La sécurité est donc tout en haut dans le cahier des charges des conseils de fondation. Les réglementations doivent être sans équivoque et donc garantir la sécurité juridique. Les risques doivent être connus et ciblés pour pouvoir offrir une sécurité. Et les fonds de prévoyance des assurés doivent bien entendu être placés de façon «sûre».
Le spectacle médiatique annuel lors de la publication des résultats des placements et des rémunérations montre à quel point cette sécurité est difficile à atteindre dans ce domaine.

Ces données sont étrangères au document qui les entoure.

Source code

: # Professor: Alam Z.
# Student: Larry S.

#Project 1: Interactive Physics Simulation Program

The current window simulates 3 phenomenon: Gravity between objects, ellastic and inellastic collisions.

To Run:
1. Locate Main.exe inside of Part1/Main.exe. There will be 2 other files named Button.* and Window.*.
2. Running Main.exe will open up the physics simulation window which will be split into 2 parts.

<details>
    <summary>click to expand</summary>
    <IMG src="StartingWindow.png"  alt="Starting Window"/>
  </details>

En effet, les caisses de pensions publient régulièrement les résultats de leurs placements, appelés performances, ainsi que le taux d’intérêt appliqués aux fonds de prévoyance des assurés.
Si les caisses de pensions obtiennent de bons résultats de placement, les médias s’insurgent contre toute différence entre la performance et la rémunération. Car en définitive, les résultats des placements sont obtenus grâce aux fonds de prévoyance et ils doivent être répercutés sur les assurés!

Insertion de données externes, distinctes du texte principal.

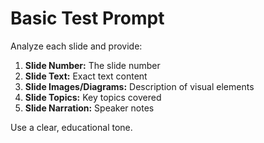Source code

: # Basic Test Prompt

Analyze each slide and provide:

1. **Slide Number:** The slide number
2. **Slide Text:** Exact text content  
3. **Slide Images/Diagrams:** Description of visual elements
4. **Slide Topics:** Key topics covered
5. **Slide Narration:** Speaker notes

Use a clear, educational tone.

Si les résultats des placements sont plutôt modestes ou même négatifs et si les assurés reçoivent une maigre rémunération, voire même seulement le taux minimal légal, on reproche aux caisses de pensions qu’elles auraient dû mieux se prémunir contre de tels événements et constituer des réserves plus importantes.
Quelle que soit la politique menée par une caisse de pension, elle est à coup sûr mauvaise, selon l’opinion publique. Vraiment? Vraiment.
Malgré cela, la politique de rémunération d’une caisse de pension ainsi que le montant de ses réserves sont fortement déterminés par sa capacité à prendre des risques. Les caisses de pensions avec une part élevée d’engagements, c.-à -d. avec un grand nombre de rentes en cours, agiront avec plus de prudence. Car en définitive, elles doivent offrir la garantie de pouvoir effectuer ces versements courants de manière fiable. De telles caisses de pensions prendront probablement moins de risques dans leur stratégie de placement, effectueront peut-être des rémunérations plus modérées et constitueront des réserves plus importantes. Pour être sûr.
Les caisses de pensions ayant peu d’engagement, donc une faible part de bénéficiaires de rentes, pourront en revanche prendre des risques plus élevés. En effet, pour la majorité de leurs assurés, le «jour de paie» se situe dans le futur et, en cas de mauvaise année, il est possible de procéder à des réajustements. De telles caisses de pensions opteront éventuellement pour une stratégie de placement un peu plus risquée, proposeront une rémunération plus généreuse et constitueront moins de réserves.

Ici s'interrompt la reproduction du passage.